● GOAL OF THE EXERCISE
Nothing but the lines from the start of the entries through the line containing "4. Детали реализации: подсистема" should appear in the answer, each given exactly.
::: EXCERPTED RECORDS
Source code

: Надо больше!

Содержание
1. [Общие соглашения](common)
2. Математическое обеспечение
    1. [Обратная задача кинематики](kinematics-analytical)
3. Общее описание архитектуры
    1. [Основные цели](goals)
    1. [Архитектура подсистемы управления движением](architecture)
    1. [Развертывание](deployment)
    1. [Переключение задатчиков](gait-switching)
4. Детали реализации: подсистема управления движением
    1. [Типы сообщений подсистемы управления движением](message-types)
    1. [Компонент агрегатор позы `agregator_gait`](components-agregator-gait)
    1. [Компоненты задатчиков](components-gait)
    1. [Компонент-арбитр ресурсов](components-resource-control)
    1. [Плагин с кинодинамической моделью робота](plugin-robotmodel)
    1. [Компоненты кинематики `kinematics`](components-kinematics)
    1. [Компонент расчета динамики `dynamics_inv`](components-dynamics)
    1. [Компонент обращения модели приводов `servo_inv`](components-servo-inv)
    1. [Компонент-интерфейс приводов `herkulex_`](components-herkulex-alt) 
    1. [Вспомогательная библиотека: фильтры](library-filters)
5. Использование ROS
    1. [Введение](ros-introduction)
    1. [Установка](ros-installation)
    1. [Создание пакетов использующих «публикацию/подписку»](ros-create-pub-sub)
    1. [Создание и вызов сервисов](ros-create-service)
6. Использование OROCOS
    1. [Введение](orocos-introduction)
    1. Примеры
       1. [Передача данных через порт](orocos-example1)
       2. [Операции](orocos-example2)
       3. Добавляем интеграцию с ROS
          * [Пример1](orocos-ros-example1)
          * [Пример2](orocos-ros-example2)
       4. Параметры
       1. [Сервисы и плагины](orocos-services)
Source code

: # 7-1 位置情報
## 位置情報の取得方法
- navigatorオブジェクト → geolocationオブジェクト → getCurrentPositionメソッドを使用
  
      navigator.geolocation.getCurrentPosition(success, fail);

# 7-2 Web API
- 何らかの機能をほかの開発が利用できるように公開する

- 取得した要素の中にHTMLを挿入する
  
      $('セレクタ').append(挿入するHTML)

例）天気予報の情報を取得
::::::
● SOLUTION BELOW
Source code

: Надо больше!

Содержание
1. [Общие соглашения](common)
2. Математическое обеспечение
    1. [Обратная задача кинематики](kinematics-analytical)
3. Общее описание архитектуры
    1. [Основные цели](goals)
    1. [Архитектура подсистемы управления движением](architecture)
    1. [Развертывание](deployment)
    1. [Переключение задатчиков](gait-switching)
4. Детали реализации: подсистема управления движением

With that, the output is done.